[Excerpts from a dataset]
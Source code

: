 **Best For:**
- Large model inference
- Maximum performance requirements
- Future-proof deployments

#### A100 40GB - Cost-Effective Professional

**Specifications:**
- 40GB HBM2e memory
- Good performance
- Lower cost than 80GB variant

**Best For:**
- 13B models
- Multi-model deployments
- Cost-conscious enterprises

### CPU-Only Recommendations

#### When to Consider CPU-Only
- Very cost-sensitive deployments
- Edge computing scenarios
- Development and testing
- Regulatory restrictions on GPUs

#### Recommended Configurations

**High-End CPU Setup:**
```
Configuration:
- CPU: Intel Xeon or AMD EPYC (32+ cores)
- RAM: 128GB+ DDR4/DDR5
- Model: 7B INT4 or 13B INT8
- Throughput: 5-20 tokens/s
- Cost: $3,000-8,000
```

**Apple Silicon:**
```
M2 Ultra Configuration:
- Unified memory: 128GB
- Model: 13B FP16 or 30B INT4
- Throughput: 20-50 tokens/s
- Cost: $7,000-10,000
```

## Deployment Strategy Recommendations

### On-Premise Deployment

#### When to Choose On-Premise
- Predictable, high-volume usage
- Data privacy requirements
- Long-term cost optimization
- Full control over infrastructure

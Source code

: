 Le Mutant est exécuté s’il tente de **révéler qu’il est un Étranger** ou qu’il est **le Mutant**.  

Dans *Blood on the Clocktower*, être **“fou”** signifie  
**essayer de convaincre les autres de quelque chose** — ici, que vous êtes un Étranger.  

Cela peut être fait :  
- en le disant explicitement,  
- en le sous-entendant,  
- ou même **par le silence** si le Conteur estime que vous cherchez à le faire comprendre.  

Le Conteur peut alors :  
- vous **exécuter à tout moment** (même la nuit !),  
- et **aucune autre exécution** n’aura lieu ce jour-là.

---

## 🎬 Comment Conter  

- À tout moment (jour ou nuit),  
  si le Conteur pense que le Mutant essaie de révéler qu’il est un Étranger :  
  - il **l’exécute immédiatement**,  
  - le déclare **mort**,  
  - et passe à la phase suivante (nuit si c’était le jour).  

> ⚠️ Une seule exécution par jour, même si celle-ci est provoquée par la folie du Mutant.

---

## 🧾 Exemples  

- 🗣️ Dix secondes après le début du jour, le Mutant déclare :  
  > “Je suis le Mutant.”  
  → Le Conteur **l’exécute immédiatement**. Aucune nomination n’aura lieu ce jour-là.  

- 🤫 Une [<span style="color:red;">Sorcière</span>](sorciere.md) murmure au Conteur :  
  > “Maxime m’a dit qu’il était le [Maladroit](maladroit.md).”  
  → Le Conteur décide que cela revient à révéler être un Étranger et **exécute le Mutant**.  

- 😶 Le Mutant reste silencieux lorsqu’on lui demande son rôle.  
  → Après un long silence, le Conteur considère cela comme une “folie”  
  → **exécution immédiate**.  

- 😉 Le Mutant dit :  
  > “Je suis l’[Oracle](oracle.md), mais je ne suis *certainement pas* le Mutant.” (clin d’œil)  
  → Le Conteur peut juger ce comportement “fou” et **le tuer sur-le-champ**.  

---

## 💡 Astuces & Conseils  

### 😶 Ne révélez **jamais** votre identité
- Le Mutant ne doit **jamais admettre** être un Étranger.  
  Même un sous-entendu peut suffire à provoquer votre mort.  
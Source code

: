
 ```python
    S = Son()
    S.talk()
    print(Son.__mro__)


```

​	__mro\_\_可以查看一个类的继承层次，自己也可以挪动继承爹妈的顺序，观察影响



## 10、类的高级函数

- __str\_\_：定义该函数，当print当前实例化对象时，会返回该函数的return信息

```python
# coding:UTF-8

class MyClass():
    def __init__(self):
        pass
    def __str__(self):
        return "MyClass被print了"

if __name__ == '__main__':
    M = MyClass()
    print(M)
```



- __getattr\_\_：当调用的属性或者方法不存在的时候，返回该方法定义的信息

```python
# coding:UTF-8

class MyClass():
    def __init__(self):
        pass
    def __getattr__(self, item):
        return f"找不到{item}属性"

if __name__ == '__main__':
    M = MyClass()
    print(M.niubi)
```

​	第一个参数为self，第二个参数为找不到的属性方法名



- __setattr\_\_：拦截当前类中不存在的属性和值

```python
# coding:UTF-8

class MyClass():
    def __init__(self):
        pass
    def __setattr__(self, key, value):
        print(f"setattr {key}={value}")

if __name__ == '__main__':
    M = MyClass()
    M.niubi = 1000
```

**ASSIGNMENT:** Scanning the data above, copy out every line where "Mutant" is found.

**SOLUTION FOR THIS EXERCISE:**
: Le Mutant est exécuté s’il tente de **révéler qu’il est un Étranger** ou qu’il est **le Mutant**.  
  si le Conteur pense que le Mutant essaie de révéler qu’il est un Étranger :  
> ⚠️ Une seule exécution par jour, même si celle-ci est provoquée par la folie du Mutant.
- 🗣️ Dix secondes après le début du jour, le Mutant déclare :  
  > “Je suis le Mutant.”  
  → Le Conteur décide que cela revient à révéler être un Étranger et **exécute le Mutant**.  
- 😶 Le Mutant reste silencieux lorsqu’on lui demande son rôle.  
- 😉 Le Mutant dit :  
  > “Je suis l’[Oracle](oracle.md), mais je ne suis *certainement pas* le Mutant.” (clin d’œil)  
- Le Mutant ne doit **jamais admettre** être un Étranger.  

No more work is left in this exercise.